The commercial nuclear industry is in the midst of developing multiple reactor technology options. Next in our series of articles exploring competing reactor technologies are GE Hitachi Nuclear Energy’s Advanced Boiling Water Reactor (ABWR) and Economic Simplified Boiling Water Reactor (ESBWR). The design improvements incorporated into these reactors include passive safety systems, design and construction simplification, and component standardization to reduce construction and operating costs.
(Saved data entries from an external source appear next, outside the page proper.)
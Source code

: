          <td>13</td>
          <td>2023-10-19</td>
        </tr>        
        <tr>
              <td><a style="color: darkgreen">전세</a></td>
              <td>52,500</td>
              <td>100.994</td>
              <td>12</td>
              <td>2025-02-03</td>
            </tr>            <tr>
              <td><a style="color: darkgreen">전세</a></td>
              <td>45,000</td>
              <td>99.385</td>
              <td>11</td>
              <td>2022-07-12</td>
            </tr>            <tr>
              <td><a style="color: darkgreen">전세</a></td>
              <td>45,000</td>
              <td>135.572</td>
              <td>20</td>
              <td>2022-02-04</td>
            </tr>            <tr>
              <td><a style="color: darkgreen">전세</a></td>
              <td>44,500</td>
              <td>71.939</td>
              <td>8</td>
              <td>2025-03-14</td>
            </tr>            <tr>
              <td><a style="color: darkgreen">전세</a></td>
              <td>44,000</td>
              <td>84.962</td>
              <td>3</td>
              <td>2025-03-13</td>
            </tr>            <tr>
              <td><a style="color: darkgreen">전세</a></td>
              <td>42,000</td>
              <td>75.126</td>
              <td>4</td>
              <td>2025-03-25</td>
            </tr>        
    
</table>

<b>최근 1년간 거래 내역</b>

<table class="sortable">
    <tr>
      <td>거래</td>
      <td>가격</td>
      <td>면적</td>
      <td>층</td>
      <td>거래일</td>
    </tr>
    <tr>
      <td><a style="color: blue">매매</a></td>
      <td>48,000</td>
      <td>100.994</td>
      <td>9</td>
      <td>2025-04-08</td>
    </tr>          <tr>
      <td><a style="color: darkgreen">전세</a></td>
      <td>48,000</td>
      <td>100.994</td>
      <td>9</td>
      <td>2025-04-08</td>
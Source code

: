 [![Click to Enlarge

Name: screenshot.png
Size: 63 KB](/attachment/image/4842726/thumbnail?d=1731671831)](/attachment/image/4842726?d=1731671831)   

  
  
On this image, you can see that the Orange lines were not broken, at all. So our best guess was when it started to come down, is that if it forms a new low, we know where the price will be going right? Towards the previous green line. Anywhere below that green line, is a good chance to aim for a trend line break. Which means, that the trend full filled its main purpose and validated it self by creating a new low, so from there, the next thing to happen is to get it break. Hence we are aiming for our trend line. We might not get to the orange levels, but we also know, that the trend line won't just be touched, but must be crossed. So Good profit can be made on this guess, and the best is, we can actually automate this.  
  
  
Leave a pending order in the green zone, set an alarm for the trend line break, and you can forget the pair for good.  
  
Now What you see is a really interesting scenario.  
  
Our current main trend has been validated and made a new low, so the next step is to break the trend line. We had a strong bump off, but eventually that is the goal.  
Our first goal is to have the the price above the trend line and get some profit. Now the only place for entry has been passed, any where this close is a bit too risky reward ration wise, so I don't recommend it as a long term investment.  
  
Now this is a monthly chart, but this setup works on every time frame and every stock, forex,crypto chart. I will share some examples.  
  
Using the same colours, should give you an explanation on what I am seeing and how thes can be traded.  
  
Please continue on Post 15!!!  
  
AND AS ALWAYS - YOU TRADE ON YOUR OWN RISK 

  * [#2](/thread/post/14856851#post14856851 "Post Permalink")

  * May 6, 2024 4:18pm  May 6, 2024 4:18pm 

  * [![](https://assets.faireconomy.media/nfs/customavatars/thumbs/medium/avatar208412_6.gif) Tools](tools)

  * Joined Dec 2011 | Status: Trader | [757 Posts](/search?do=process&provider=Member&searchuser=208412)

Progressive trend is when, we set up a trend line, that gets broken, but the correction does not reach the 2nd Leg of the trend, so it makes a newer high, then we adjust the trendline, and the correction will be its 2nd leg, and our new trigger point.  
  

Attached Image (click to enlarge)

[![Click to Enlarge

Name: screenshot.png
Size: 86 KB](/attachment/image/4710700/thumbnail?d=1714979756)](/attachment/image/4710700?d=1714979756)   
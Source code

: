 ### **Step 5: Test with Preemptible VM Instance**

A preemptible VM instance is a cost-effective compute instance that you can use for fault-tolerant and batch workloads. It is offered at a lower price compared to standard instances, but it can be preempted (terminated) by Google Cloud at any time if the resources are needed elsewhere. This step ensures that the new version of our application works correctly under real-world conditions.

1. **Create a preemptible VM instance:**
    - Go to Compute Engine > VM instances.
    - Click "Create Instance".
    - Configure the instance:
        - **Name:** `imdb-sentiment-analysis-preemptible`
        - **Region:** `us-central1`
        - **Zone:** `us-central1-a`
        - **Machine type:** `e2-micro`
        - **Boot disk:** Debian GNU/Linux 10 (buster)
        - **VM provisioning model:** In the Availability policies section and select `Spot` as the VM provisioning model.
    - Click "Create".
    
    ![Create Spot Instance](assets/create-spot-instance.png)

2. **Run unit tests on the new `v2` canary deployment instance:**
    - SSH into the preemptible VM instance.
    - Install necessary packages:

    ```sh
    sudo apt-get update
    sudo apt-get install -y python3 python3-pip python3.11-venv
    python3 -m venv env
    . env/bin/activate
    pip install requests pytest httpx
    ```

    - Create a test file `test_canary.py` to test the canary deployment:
Title 10 of the Code of Federal Regulations, Part 52, Licenses, Certifications, and Approvals for Nuclear Power Plants (10 CFR 52), promulgated by the U.S. Nuclear Regulatory Commission (NRC), provides a standardized licensing process for new nuclear plant designs. This process involves reviewing and certifying standard reactor designs independent of a specific site. A design certification is valid for 15 years from the date of issuance and is renewable for an additional 10 to 15 years.
The certification process requires reactor vendors to provide sufficient technical information to demonstrate compliance with the NRC safety standards, such as those concerning radiation protection, physical protection of the plant and materials, and environmental impacts. This process not only encompasses the industry’s decades of experience and research involving reactor design and operation but also allows for early public participation and resolution of safety issues prior to a utility submitting an application to construct a new nuclear power plant that uses a particular reactor technology.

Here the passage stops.